— Aim of the exercise —
Make an exact copy of the entries below and leave any picture out of it.

Document images with source code:
'''

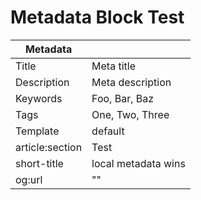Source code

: # Metadata Block Test



|Metadata||
|-|-|
|Title|Meta title|
|Description|Meta description|
|Keywords|Foo, Bar, Baz|
|Tags|One, Two, Three|
|Template|default|
|article:section|Test|
|short-title|local metadata wins|
|og:url|""|
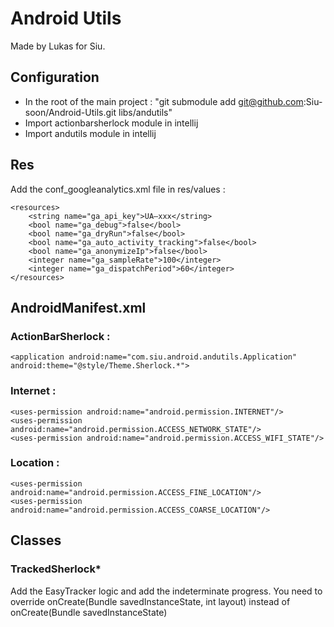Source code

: Android Utils
==============

Made by Lukas for Siu.


Configuration
--------------

*	In the root of the main project : "git submodule add git@github.com:Siu-soon/Android-Utils.git libs/andutils"
*	Import actionbarsherlock module in intellij
*	Import andutils module in intellij


Res
-------------

Add the conf_googleanalytics.xml file in res/values :

	<resources>
		<string name="ga_api_key">UA–xxx</string>
		<bool name="ga_debug">false</bool>
		<bool name="ga_dryRun">false</bool>
		<bool name="ga_auto_activity_tracking">false</bool>
		<bool name="ga_anonymizeIp">false</bool>
		<integer name="ga_sampleRate">100</integer>
		<integer name="ga_dispatchPeriod">60</integer>
	</resources>




AndroidManifest.xml
--------------------

### ActionBarSherlock :

	<application android:name="com.siu.android.andutils.Application" android:theme="@style/Theme.Sherlock.*">


### Internet :

	<uses-permission android:name="android.permission.INTERNET"/>
	<uses-permission android:name="android.permission.ACCESS_NETWORK_STATE"/>
	<uses-permission android:name="android.permission.ACCESS_WIFI_STATE"/>


### Location :

	<uses-permission android:name="android.permission.ACCESS_FINE_LOCATION"/>
	<uses-permission android:name="android.permission.ACCESS_COARSE_LOCATION"/>


Classes
--------

### TrackedSherlock*

Add the EasyTracker logic and add the indeterminate progress.
You need to override onCreate(Bundle savedInstanceState, int layout) instead of onCreate(Bundle savedInstanceState)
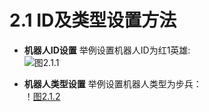 # 2.1 ID及类型设置方法

- **机器人ID设置**
举例设置机器人ID为红1英雄:  
![图2.1.1](raw.githubusercontent.com/RoboMaster/RefereeSystem_Help/main/docs/s2/A5.png)

- **机器人类型设置**
举例设置机器人类型为步兵：  
！[图2.1.2]()
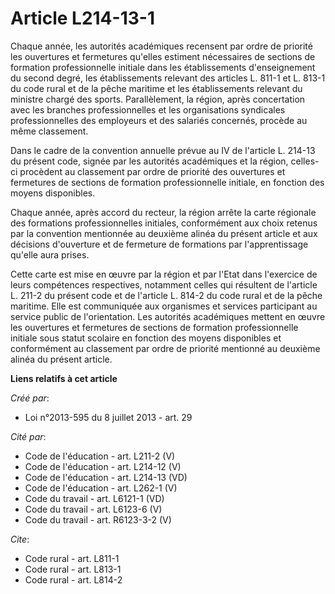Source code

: # Article L214-13-1

Chaque année, les autorités académiques recensent par ordre de priorité les ouvertures et fermetures qu'elles estiment
nécessaires de sections de formation professionnelle initiale dans les établissements d'enseignement du second degré, les
établissements relevant des articles L. 811-1 et L. 813-1 du code rural et de la pêche maritime et les établissements
relevant du ministre chargé des sports. Parallèlement, la région, après concertation avec les branches professionnelles et
les organisations syndicales professionnelles des employeurs et des salariés concernés, procède au même classement. 

Dans le cadre de la convention annuelle prévue au IV de l'article L. 214-13 du présent code, signée par les autorités
académiques et la région, celles-ci procèdent au classement par ordre de priorité des ouvertures et fermetures de sections de
formation professionnelle initiale, en fonction des moyens disponibles. 

Chaque année, après accord du recteur, la région arrête la carte régionale des formations professionnelles initiales,
conformément aux choix retenus par la convention mentionnée au deuxième alinéa du présent article et aux décisions
d'ouverture et de fermeture de formations par l'apprentissage qu'elle aura prises. 

Cette carte est mise en œuvre par la région et par l'Etat dans l'exercice de leurs compétences respectives, notamment celles
qui résultent de l'article L. 211-2 du présent code et de l'article L. 814-2 du code rural et de la pêche maritime. Elle est
communiquée aux organismes et services participant au service public de l'orientation. Les autorités académiques mettent en
œuvre les ouvertures et fermetures de sections de formation professionnelle initiale sous statut scolaire en fonction des
moyens disponibles et conformément au classement par ordre de priorité mentionné au deuxième alinéa du présent article.

**Liens relatifs à cet article**

_Créé par_:

  - Loi n°2013-595 du 8 juillet 2013 - art. 29

_Cité par_:

  - Code de l'éducation - art. L211-2 (V)
  - Code de l'éducation - art. L214-12 (V)
  - Code de l'éducation - art. L214-13 (VD)
  - Code de l'éducation - art. L262-1 (V)
  - Code du travail - art. L6121-1 (VD)
  - Code du travail - art. L6123-6 (V)
  - Code du travail - art. R6123-3-2 (V)

_Cite_:

  - Code rural - art. L811-1
  - Code rural - art. L813-1
  - Code rural - art. L814-2
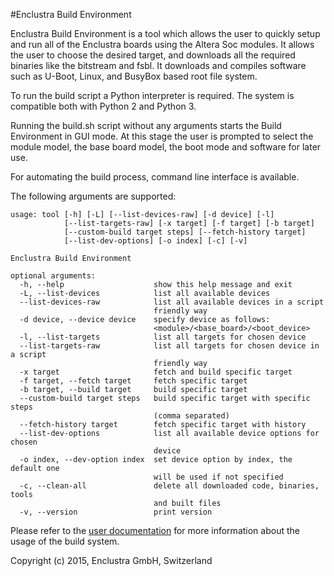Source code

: #Enclustra Build Environment

Enclustra Build Environment is a tool which allows the user to quickly setup and run all of the Enclustra boards using the Altera Soc modules.
It allows the user to choose the desired target, and downloads all the required binaries like the bitstream and fsbl. It downloads and compiles software such as U-Boot, Linux, and BusyBox based root file system. 

To run the build script a Python interpreter is required. The system is compatible both with Python 2 and Python 3.

Running the build.sh script without any arguments starts the Build Environment in GUI mode. At this stage the user is prompted to select the module model, the base board model, the boot mode and software for later use.

For automating the build process, command line interface is available.

The following arguments are supported:

    usage: tool [-h] [-L] [--list-devices-raw] [-d device] [-l]
                [--list-targets-raw] [-x target] [-f target] [-b target]
                [--custom-build target steps] [--fetch-history target]
                [--list-dev-options] [-o index] [-c] [-v]

    Enclustra Build Environment

    optional arguments:
      -h, --help                    show this help message and exit
      -L, --list-devices            list all available devices
      --list-devices-raw            list all available devices in a script
                                    friendly way
      -d device, --device device    specify device as follows:
                                    <module>/<base_board>/<boot_device>
      -l, --list-targets            list all targets for chosen device
      --list-targets-raw            list all targets for chosen device in a script
                                    friendly way
      -x target                     fetch and build specific target
      -f target, --fetch target     fetch specific target
      -b target, --build target     build specific target
      --custom-build target steps   build specific target with specific steps
                                    (comma separated)
      --fetch-history target        fetch specific target with history
      --list-dev-options            list all available device options for chosen
                                    device
      -o index, --dev-option index  set device option by index, the default one
                                    will be used if not specified
      -c, --clean-all               delete all downloaded code, binaries, tools
                                    and built files
      -v, --version                 print version


Please refer to the [user documentation](http://enclustra.github.io/ebe-docs/user-doc-altera/) for more information about the usage of the build system.

Copyright (c) 2015, Enclustra GmbH, Switzerland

'''

— Written solution —
Source code

: # Metadata Block Test



|Metadata||
|-|-|
|Title|Meta title|
|Description|Meta description|
|Keywords|Foo, Bar, Baz|
|Tags|One, Two, Three|
|Template|default|
|article:section|Test|
|short-title|local metadata wins|
|og:url|""|
Source code

: Android Utils
==============

Made by Lukas for Siu.


Configuration
--------------

*	In the root of the main project : "git submodule add git@github.com:Siu-soon/Android-Utils.git libs/andutils"
*	Import actionbarsherlock module in intellij
*	Import andutils module in intellij


Res
-------------

Add the conf_googleanalytics.xml file in res/values :

	<resources>
		<string name="ga_api_key">UA–xxx</string>
		<bool name="ga_debug">false</bool>
		<bool name="ga_dryRun">false</bool>
		<bool name="ga_auto_activity_tracking">false</bool>
		<bool name="ga_anonymizeIp">false</bool>
		<integer name="ga_sampleRate">100</integer>
		<integer name="ga_dispatchPeriod">60</integer>
	</resources>




AndroidManifest.xml
--------------------

### ActionBarSherlock :

	<application android:name="com.siu.android.andutils.Application" android:theme="@style/Theme.Sherlock.*">


### Internet :

	<uses-permission android:name="android.permission.INTERNET"/>
	<uses-permission android:name="android.permission.ACCESS_NETWORK_STATE"/>
	<uses-permission android:name="android.permission.ACCESS_WIFI_STATE"/>


### Location :

	<uses-permission android:name="android.permission.ACCESS_FINE_LOCATION"/>
	<uses-permission android:name="android.permission.ACCESS_COARSE_LOCATION"/>


Classes
--------

### TrackedSherlock*

Add the EasyTracker logic and add the indeterminate progress.
You need to override onCreate(Bundle savedInstanceState, int layout) instead of onCreate(Bundle savedInstanceState)
 # 2.1 ID及类型设置方法

- **机器人ID设置**
举例设置机器人ID为红1英雄:  
![图2.1.1](raw.githubusercontent.com/RoboMaster/RefereeSystem_Help/main/docs/s2/A5.png)

- **机器人类型设置**
举例设置机器人类型为步兵：  
！[图2.1.2]()
Source code

: # Article L214-13-1

Chaque année, les autorités académiques recensent par ordre de priorité les ouvertures et fermetures qu'elles estiment
nécessaires de sections de formation professionnelle initiale dans les établissements d'enseignement du second degré, les
établissements relevant des articles L. 811-1 et L. 813-1 du code rural et de la pêche maritime et les établissements
relevant du ministre chargé des sports. Parallèlement, la région, après concertation avec les branches professionnelles et
les organisations syndicales professionnelles des employeurs et des salariés concernés, procède au même classement. 

Dans le cadre de la convention annuelle prévue au IV de l'article L. 214-13 du présent code, signée par les autorités
académiques et la région, celles-ci procèdent au classement par ordre de priorité des ouvertures et fermetures de sections de
formation professionnelle initiale, en fonction des moyens disponibles. 

Chaque année, après accord du recteur, la région arrête la carte régionale des formations professionnelles initiales,
conformément aux choix retenus par la convention mentionnée au deuxième alinéa du présent article et aux décisions
d'ouverture et de fermeture de formations par l'apprentissage qu'elle aura prises. 

Cette carte est mise en œuvre par la région et par l'Etat dans l'exercice de leurs compétences respectives, notamment celles
qui résultent de l'article L. 211-2 du présent code et de l'article L. 814-2 du code rural et de la pêche maritime. Elle est
communiquée aux organismes et services participant au service public de l'orientation. Les autorités académiques mettent en
œuvre les ouvertures et fermetures de sections de formation professionnelle initiale sous statut scolaire en fonction des
moyens disponibles et conformément au classement par ordre de priorité mentionné au deuxième alinéa du présent article.

**Liens relatifs à cet article**

_Créé par_:

  - Loi n°2013-595 du 8 juillet 2013 - art. 29

_Cité par_:

  - Code de l'éducation - art. L211-2 (V)
  - Code de l'éducation - art. L214-12 (V)
  - Code de l'éducation - art. L214-13 (VD)
  - Code de l'éducation - art. L262-1 (V)
  - Code du travail - art. L6121-1 (VD)
  - Code du travail - art. L6123-6 (V)
  - Code du travail - art. R6123-3-2 (V)

_Cite_:

  - Code rural - art. L811-1
  - Code rural - art. L813-1
  - Code rural - art. L814-2
Source code

: #Enclustra Build Environment

Enclustra Build Environment is a tool which allows the user to quickly setup and run all of the Enclustra boards using the Altera Soc modules.
It allows the user to choose the desired target, and downloads all the required binaries like the bitstream and fsbl. It downloads and compiles software such as U-Boot, Linux, and BusyBox based root file system. 

To run the build script a Python interpreter is required. The system is compatible both with Python 2 and Python 3.

Running the build.sh script without any arguments starts the Build Environment in GUI mode. At this stage the user is prompted to select the module model, the base board model, the boot mode and software for later use.

For automating the build process, command line interface is available.

The following arguments are supported:

    usage: tool [-h] [-L] [--list-devices-raw] [-d device] [-l]
                [--list-targets-raw] [-x target] [-f target] [-b target]
                [--custom-build target steps] [--fetch-history target]
                [--list-dev-options] [-o index] [-c] [-v]

    Enclustra Build Environment

    optional arguments:
      -h, --help                    show this help message and exit
      -L, --list-devices            list all available devices
      --list-devices-raw            list all available devices in a script
                                    friendly way
      -d device, --device device    specify device as follows:
                                    <module>/<base_board>/<boot_device>
      -l, --list-targets            list all targets for chosen device
      --list-targets-raw            list all targets for chosen device in a script
                                    friendly way
      -x target                     fetch and build specific target
      -f target, --fetch target     fetch specific target
      -b target, --build target     build specific target
      --custom-build target steps   build specific target with specific steps
                                    (comma separated)
      --fetch-history target        fetch specific target with history
      --list-dev-options            list all available device options for chosen
                                    device
      -o index, --dev-option index  set device option by index, the default one
                                    will be used if not specified
      -c, --clean-all               delete all downloaded code, binaries, tools
                                    and built files
      -v, --version                 print version


Please refer to the [user documentation](http://enclustra.github.io/ebe-docs/user-doc-altera/) for more information about the usage of the build system.

Copyright (c) 2015, Enclustra GmbH, Switzerland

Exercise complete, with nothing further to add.